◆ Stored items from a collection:

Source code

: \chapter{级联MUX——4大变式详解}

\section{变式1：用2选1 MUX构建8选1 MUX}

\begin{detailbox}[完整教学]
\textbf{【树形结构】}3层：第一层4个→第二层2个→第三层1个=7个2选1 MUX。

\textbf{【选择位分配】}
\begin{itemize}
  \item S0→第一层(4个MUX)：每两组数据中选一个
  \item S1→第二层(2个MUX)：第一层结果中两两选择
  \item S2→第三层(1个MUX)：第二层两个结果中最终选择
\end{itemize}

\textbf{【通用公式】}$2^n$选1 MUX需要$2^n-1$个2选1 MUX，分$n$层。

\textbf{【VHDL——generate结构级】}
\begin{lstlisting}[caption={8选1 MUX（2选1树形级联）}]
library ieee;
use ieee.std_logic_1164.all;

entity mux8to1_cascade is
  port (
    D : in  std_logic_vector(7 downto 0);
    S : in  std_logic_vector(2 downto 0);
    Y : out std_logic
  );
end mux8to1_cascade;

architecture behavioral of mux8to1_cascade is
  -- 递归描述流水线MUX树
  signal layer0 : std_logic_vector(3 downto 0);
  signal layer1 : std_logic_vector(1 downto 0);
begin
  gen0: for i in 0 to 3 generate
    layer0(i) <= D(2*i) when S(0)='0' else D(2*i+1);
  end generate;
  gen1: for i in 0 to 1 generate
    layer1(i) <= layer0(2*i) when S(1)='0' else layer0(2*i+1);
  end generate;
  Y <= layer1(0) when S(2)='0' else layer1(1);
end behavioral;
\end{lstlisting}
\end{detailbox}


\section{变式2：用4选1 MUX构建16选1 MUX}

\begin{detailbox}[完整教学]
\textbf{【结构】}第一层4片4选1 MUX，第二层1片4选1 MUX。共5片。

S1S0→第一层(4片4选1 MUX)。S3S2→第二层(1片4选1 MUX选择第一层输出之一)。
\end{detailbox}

◆ Description of the task: Please return the records above exactly as they are written.

◆ Worked solution:
Source code

: \chapter{级联MUX——4大变式详解}

\section{变式1：用2选1 MUX构建8选1 MUX}

\begin{detailbox}[完整教学]
\textbf{【树形结构】}3层：第一层4个→第二层2个→第三层1个=7个2选1 MUX。

\textbf{【选择位分配】}
\begin{itemize}
  \item S0→第一层(4个MUX)：每两组数据中选一个
  \item S1→第二层(2个MUX)：第一层结果中两两选择
  \item S2→第三层(1个MUX)：第二层两个结果中最终选择
\end{itemize}

\textbf{【通用公式】}$2^n$选1 MUX需要$2^n-1$个2选1 MUX，分$n$层。

\textbf{【VHDL——generate结构级】}
\begin{lstlisting}[caption={8选1 MUX（2选1树形级联）}]
library ieee;
use ieee.std_logic_1164.all;

entity mux8to1_cascade is
  port (
    D : in  std_logic_vector(7 downto 0);
    S : in  std_logic_vector(2 downto 0);
    Y : out std_logic
  );
end mux8to1_cascade;

architecture behavioral of mux8to1_cascade is
  -- 递归描述流水线MUX树
  signal layer0 : std_logic_vector(3 downto 0);
  signal layer1 : std_logic_vector(1 downto 0);
begin
  gen0: for i in 0 to 3 generate
    layer0(i) <= D(2*i) when S(0)='0' else D(2*i+1);
  end generate;
  gen1: for i in 0 to 1 generate
    layer1(i) <= layer0(2*i) when S(1)='0' else layer0(2*i+1);
  end generate;
  Y <= layer1(0) when S(2)='0' else layer1(1);
end behavioral;
\end{lstlisting}
\end{detailbox}


\section{变式2：用4选1 MUX构建16选1 MUX}

\begin{detailbox}[完整教学]
\textbf{【结构】}第一层4片4选1 MUX，第二层1片4选1 MUX。共5片。

S1S0→第一层(4片4选1 MUX)。S3S2→第二层(1片4选1 MUX选择第一层输出之一)。
\end{detailbox}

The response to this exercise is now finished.